*por Vítor Antunes
“Ela é fã da Emilinha, não sai do César de Alencar, e grita o nome do Cauby (Cauby! Cauby!)“, dizia a música do cantor e palhaço Carequinha. Para a atual geração, talvez a frase não faça muito sentido. Emilinha Borba (1923-2005), César de Alencar (1920-1990), Cauby Peixoto (1931-2016) e o próprio Carequinha (1915-2006) foram grandes nomes. Porém, Stella Maria Rodrigues segue em cena tentando trazer de volta esse momento de ouro do rádio brasileiro, dos anos 1940 e 1950, na peça “A Rainha do Rádio – Emilinha“, que estará em cartaz em apresentação única no Teatro Claro, no Rio, dia 31/08, como forma de celebrar o centenário da eterna “Favorita da Marinha”. “Ficou uma dor, porque eu vi poucas homenagens a ela. Inclusive, cantei numa feira no Lavradio, mas eu queria ter estreado o espetáculo, que foi feito com tanto carinho. Fiquei com essa angústia de não ter podido fazer, passei o ano inteiro tentando e não consegui. Há dois meses entrei em contato com a equipe do teatro pedindo um dia para celebrar a memória de Emilinha e consegui – e o espetáculo está quase com a lotação esgotada”. Nesta nova apresentação, Stella contará com a presença da mãe do ator Paulo Gustavo (1978-2021), Déa Lúcia.

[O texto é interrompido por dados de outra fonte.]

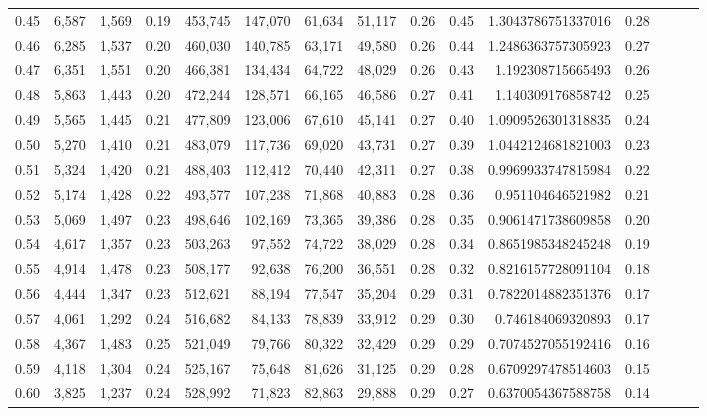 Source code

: \begin{tabular}{rrrrrrrrrrrrrrr}
0.45 &   6,587 &  1,569 &  0.19 &  453,745 &  147,070 &   61,634 &   51,117 &  0.26 &  0.45 &    1.3043786751337016 &      0.28 \\
0.46 &   6,285 &  1,537 &  0.20 &  460,030 &  140,785 &   63,171 &   49,580 &  0.26 &  0.44 &    1.2486363757305923 &      0.27 \\
0.47 &   6,351 &  1,551 &  0.20 &  466,381 &  134,434 &   64,722 &   48,029 &  0.26 &  0.43 &     1.192308715665493 &      0.26 \\
0.48 &   5,863 &  1,443 &  0.20 &  472,244 &  128,571 &   66,165 &   46,586 &  0.27 &  0.41 &     1.140309176858742 &      0.25 \\
0.49 &   5,565 &  1,445 &  0.21 &  477,809 &  123,006 &   67,610 &   45,141 &  0.27 &  0.40 &    1.0909526301318835 &      0.24 \\
0.50 &   5,270 &  1,410 &  0.21 &  483,079 &  117,736 &   69,020 &   43,731 &  0.27 &  0.39 &    1.0442124681821003 &      0.23 \\
0.51 &   5,324 &  1,420 &  0.21 &  488,403 &  112,412 &   70,440 &   42,311 &  0.27 &  0.38 &    0.9969933747815984 &      0.22 \\
0.52 &   5,174 &  1,428 &  0.22 &  493,577 &  107,238 &   71,868 &   40,883 &  0.28 &  0.36 &     0.951104646521982 &      0.21 \\
0.53 &   5,069 &  1,497 &  0.23 &  498,646 &  102,169 &   73,365 &   39,386 &  0.28 &  0.35 &    0.9061471738609858 &      0.20 \\
0.54 &   4,617 &  1,357 &  0.23 &  503,263 &   97,552 &   74,722 &   38,029 &  0.28 &  0.34 &    0.8651985348245248 &      0.19 \\
0.55 &   4,914 &  1,478 &  0.23 &  508,177 &   92,638 &   76,200 &   36,551 &  0.28 &  0.32 &    0.8216157728091104 &      0.18 \\
0.56 &   4,444 &  1,347 &  0.23 &  512,621 &   88,194 &   77,547 &   35,204 &  0.29 &  0.31 &    0.7822014882351376 &      0.17 \\
0.57 &   4,061 &  1,292 &  0.24 &  516,682 &   84,133 &   78,839 &   33,912 &  0.29 &  0.30 &     0.746184069320893 &      0.17 \\
0.58 &   4,367 &  1,483 &  0.25 &  521,049 &   79,766 &   80,322 &   32,429 &  0.29 &  0.29 &    0.7074527055192416 &      0.16 \\
0.59 &   4,118 &  1,304 &  0.24 &  525,167 &   75,648 &   81,626 &   31,125 &  0.29 &  0.28 &    0.6709297478514603 &      0.15 \\
0.60 &   3,825 &  1,237 &  0.24 &  528,992 &   71,823 &   82,863 &   29,888 &  0.29 &  0.27 &    0.6370054367588758 &      0.14 \\

\end{tabular}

Emilinha ficou famosa, além do seu talento e de suas músicas, por conta de sua rivalidade com a cantora Marlene (1922-2014). Uma rivalidade estimulada pela mídia e pelos fãs, que parecem estar a todo tempo tentando colocar uma mulher contra a outra. As escolhidas da vez foram as ginastas Simone Biles e Rebeca Andrade. Para Stella, não se trata apenas em colocar mulheres em oposição, mas sobre polarizar. E relembra como foi edificado esse confronto entre as cantoras. “Em 1949, no concurso das Rainhas do Rádio, Emilinha estava inscrita, e era um concurso popular. Ela estava na frente, mas uma cervejaria comprou votos para Marlene, que ainda era jovem e não tão conhecida. Isso não caiu bem para o fã-clube da Emilinha, que ficou revoltado. Emilinha também não achou legal e decidiu desistir. Foi uma situação de compra de votos mesmo. A cervejaria queria que a Rainha do Rádio fosse a garota-propaganda do Guaraná Caçula. Os fãs da Emilinha estavam certos de que ela seria coroada, e começaram uma briga que foi fomentada pela mídia, que começou a criar notícias falsas e fomentou essa rivalidade. Os fãs de Emilinha e Marlene brigavam de verdade, de pancadaria na porta da Rádio Nacional. Então, quando vemos Simone e Rebeca juntas, se confraternizando, é claro que elas estão jogando um jogo, mas isso não significa que têm que ser inimigas. Mesmo assim, essa rivalidade ainda é fomentada, ainda existe”.
COM JEITO VAI!
“Enquanto houver carnaval neste haverá Emilinha Borba”, disse a cantora. Sem dúvida, a cantora que deu voz à “Chiquita Bacana“, a “Tomara que Chova” e a “Com Jeito Vai“, permenecem na memória de qualquer um que seja minimante ligado em música. E é este o registro no qual Stella Maria Rodrigues quer tocar. “Emilinha e Marlene eram diferentes, mas também muito similares. Emilinha era mais delicada, cantava boleros, era a rainha, a princesa. Marlene era mais teatral, cantava músicas populares, tinha um corpo mais atlético. Na vida real, Emilinha era mais divertida, desbocada, enquanto Marlene era mais reservada. Marlene até escreveu no livro da Emilinha uma coisa linda: ‘Continue com sua força de cantar. Da sua amiga Marlene’. Elas brigavam, mas também tomavam café juntas, mas não podiam se apresentar em dupla porque dava confusão. O auditório chegava a ser dividido ao meio com um vidro, e os fãs de uma vaiavam a outra”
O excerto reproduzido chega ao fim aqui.